As I mentioned the one other time I got political on this blog…I don’t usually get political on this blog. I usually keep La La Land and Washington very separate. But once in a while, a thing happens that deserves mention, a thing that directly relates to the values of La La Land and the messages we want to share with the world.
That thing is this book.
Jill Twiss. A Day in the Life of Marlon Bundo. San Francisco: Chronicle Books, 2018.
Rating: 5 out of 5 tiny carrots that aren’t ready to grow up and be lunches yet.
Yes, it’s partly a political parody that explicitly mentions Vice President Mike Pence by name and says he “isn’t very fun,” but it’s also just a lovely children’s book about two bunnies who fall in love and fight prejudice to be together.
You see, as former Daily Show correspondent John Oliver explains in this segment from Last Week Tonight (warning: some very salty language), Vice President Mike Pence has not been a friend to the LGBT community. As governor of Indiana, he signed a law making it legal for Indiana businesses to discriminate against LGBT people. As a member of Congress, he actually opposed anti-discrimination bills. He’s argued against LGBT people serving in the military. His views on conversion therapy are, at best, unclear.

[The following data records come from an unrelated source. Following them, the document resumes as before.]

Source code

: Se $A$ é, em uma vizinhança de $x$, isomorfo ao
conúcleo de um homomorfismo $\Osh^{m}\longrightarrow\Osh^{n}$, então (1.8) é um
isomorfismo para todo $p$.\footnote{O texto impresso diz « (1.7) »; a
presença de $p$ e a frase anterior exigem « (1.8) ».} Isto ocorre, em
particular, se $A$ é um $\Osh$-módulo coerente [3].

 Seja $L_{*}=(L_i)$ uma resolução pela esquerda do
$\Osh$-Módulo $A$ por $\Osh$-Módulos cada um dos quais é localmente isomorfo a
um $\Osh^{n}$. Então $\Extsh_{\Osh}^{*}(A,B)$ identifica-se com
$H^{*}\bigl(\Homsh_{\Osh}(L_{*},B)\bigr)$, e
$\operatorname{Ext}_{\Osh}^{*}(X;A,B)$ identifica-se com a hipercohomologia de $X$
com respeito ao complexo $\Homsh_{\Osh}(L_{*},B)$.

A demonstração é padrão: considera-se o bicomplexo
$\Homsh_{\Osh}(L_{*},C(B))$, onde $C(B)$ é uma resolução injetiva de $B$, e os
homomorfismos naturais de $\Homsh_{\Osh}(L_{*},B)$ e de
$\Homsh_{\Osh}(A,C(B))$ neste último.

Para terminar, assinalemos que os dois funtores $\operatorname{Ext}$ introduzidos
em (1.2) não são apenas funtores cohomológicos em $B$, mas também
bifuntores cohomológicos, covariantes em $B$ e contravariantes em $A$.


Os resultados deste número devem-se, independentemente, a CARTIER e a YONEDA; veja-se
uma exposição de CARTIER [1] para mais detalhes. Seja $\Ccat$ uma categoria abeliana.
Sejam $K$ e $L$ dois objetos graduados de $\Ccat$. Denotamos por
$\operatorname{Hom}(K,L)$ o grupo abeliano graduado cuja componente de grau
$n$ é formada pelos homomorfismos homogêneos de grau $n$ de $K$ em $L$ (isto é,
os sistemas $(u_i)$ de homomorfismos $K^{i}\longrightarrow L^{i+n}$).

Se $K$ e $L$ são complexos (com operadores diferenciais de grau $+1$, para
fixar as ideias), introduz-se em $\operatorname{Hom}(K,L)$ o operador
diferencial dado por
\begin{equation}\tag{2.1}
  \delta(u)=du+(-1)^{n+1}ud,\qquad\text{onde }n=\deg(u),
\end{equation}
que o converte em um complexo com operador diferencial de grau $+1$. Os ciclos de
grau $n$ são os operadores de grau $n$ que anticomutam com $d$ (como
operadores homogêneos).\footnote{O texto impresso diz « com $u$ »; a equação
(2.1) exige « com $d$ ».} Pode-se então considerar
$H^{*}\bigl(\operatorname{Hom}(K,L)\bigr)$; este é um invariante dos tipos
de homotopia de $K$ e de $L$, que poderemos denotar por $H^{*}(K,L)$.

So, when Mr. Pence and his family wrote a book about their bunny, Marlon Bundo, in which Bundo teaches children about the awesome job the vice president is doing (and one of the stops on the Bundo book tour is at an organization that promotes conversion therapy), John Oliver and his team decided to tell their own story (just in time for Easter, too!) about bunnies doing their civic duty to promote love and equality and respect for people’s differences. And they’re donating the proceeds to the Trevor Project and AIDS United.

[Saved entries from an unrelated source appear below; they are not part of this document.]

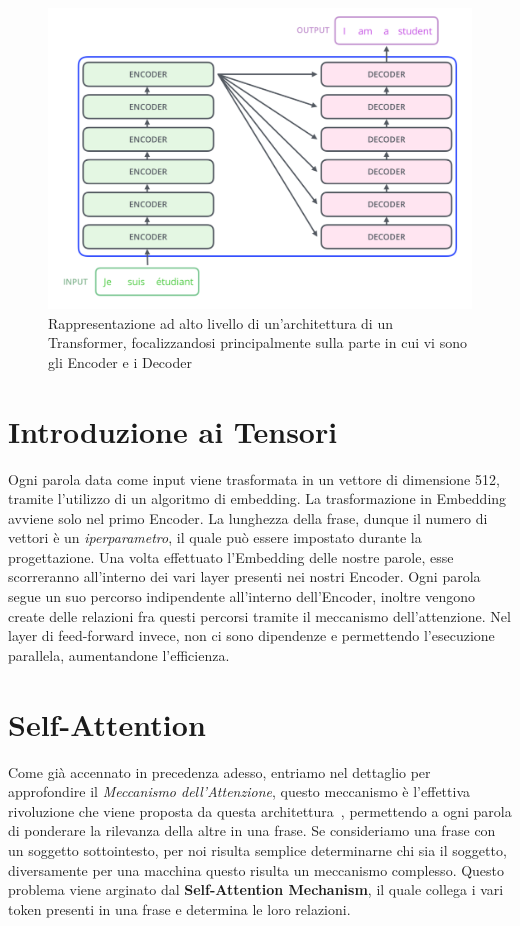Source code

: \begin{figure}
    \centering
    \includegraphics[width=\textwidth]{figure/EncDecTransformers}
    \caption{Rappresentazione ad alto livello di un'architettura di un Transformer, focalizzandosi principalmente sulla parte in cui vi sono gli Encoder e i Decoder}
    \label{fig:EncDecTrasf}
\end{figure}

\section{Introduzione ai Tensori}

Ogni parola data come input viene trasformata in un vettore di dimensione 512, tramite l'utilizzo di un algoritmo di embedding. La trasformazione in Embedding avviene solo nel primo Encoder. La lunghezza della frase, dunque il numero di vettori è un \textit{iperparametro}, il quale può essere impostato durante la progettazione. Una volta effettuato l'Embedding delle nostre parole, esse scorreranno all'interno dei vari layer presenti nei nostri Encoder. Ogni parola segue un suo percorso indipendente all'interno dell'Encoder, inoltre vengono create delle relazioni fra questi percorsi tramite il meccanismo dell'attenzione. Nel layer di feed-forward invece, non ci sono dipendenze e permettendo l'esecuzione parallela, aumentandone l'efficienza.

\section{Self-Attention}

Come già accennato in precedenza adesso, entriamo nel dettaglio per approfondire il \textit{Meccanismo dell'Attenzione}, questo meccanismo è l'effettiva rivoluzione che viene proposta da questa architettura~\cite{vaswani2017attention}, permettendo a ogni parola di ponderare la rilevanza della altre in una frase. Se consideriamo una frase con un soggetto sottointesto, per noi risulta semplice determinarne chi sia il soggetto, diversamente per una macchina questo risulta un meccanismo complesso. Questo problema viene arginato dal \textbf{Self-Attention Mechanism}, il quale collega i vari token presenti in una frase e determina le loro relazioni.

Now, to be fair, I did read the original Marlon Bundo book, and it was a nice lesson on what the vice president does on a daily basis, and the watercolor illustrations were pretty.

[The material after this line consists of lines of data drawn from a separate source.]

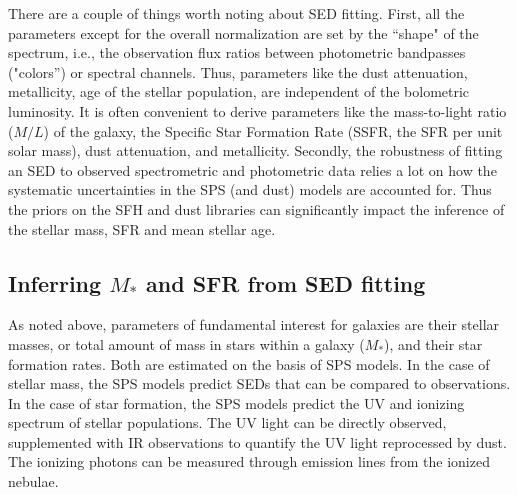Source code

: There are a couple of things worth noting about SED fitting.  First,
all the parameters except for the overall normalization are set by the
``shape" of the spectrum, i.e., the observation flux ratios between
photometric bandpasses ("colors'') or spectral channels.  Thus,
parameters like the dust attenuation, metallicity, age of the stellar
population, are independent of the bolometric luminosity. It is often
convenient to derive parameters like the mass-to-light ratio ($M/L$)
of the galaxy, the Specific Star Formation Rate (SSFR, the SFR per
unit solar mass), dust attenuation, and metallicity.  Secondly, the
robustness of fitting an SED to observed spectrometric and photometric
data relies a lot on how the systematic uncertainties in the SPS (and
dust) models are accounted for. Thus the priors on the SFH and dust
libraries can significantly impact the inference of the stellar mass,
SFR and mean stellar age.\\


\subsection{Inferring $M_{*}$ and SFR from SED fitting}
\label{masses}

As noted above, parameters of fundamental interest for galaxies are
their stellar masses, or total amount of mass in stars within a galaxy
($M_\ast$), and their star formation rates. Both are estimated on the
basis of SPS models. In the case of stellar mass, the SPS models
predict SEDs that can be compared to observations. In the case of star
formation, the SPS models predict the UV and ionizing spectrum of
stellar populations. The UV light can be directly observed,
supplemented with IR observations to quantify the UV light reprocessed
by dust. The ionizing photons can be measured through emission lines
from the ionized nebulae.

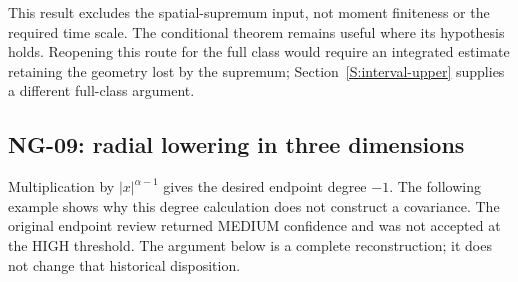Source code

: This result excludes the spatial-supremum input, not moment finiteness or
the required time scale. The conditional theorem remains useful where its
hypothesis holds. Reopening this route for the full class would require
an integrated estimate retaining the geometry lost by the supremum;
Section~\ref{S:interval-upper} supplies a different full-class argument.

\subsection{NG-09: radial lowering in three dimensions}\label{S:nogo-09}

Multiplication by $|x|^{\alpha-1}$ gives the desired endpoint degree $-1$.
The following example shows why this degree calculation does not construct
a covariance. The original endpoint review returned MEDIUM confidence and
was not accepted at the HIGH threshold. The argument below is a complete
reconstruction; it does not change that historical disposition.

But it’s not very kid-friendly. Honestly, it does make the vice president sound Very Boring. Sure, it tries to reel kids in with a big bunny on the cover, but Marlon Bundo barely features in the rest of the illustrations. They focus more on the D.C. buildings and landscapes, with the titular bunny shrunken and relegated to the background.
And the story itself focuses on such dry, technical aspects of the vice president’s day. How many little kids would really care that the vice president gets his morning coffee from the Naval Enlisted Aides, or that his second office is in the Eisenhower Executive Office Building (or “EEOB,” as Marlon Bundo adorably calls it), or that he has a painting by T. C. Steele? Sure, it’s important for kids to learn about how their government works, but you have to present it in a way they’ll relate to. And no, it’s not enough to try to dress it up in rhyming verse. All a kid is going to see is:
Blah blah blah blah
Blah blah blah motorcade.
Blah blah blah blah
Blah blah blah Aides.
You know what kids do relate to? Feeling different, and wanting to be treated fairly, and knowing who you really like spending time with. And you know what little kids want to see in a book about a bunny? BUNNIES.
Adding more friendly animal characters also helps, and you get extra points for giving them funny names like Scooter (a turtle) and Pumpernickel (a badger) and Dill Prickle (a hedgehog) and Mr. Paws (a very good dog).
This is what kids are going to respond to. These are the kinds of lessons we need to be teaching them — that our differences make us special and worthwhile, and that we don’t need to let mean stinkbugs make all the rules.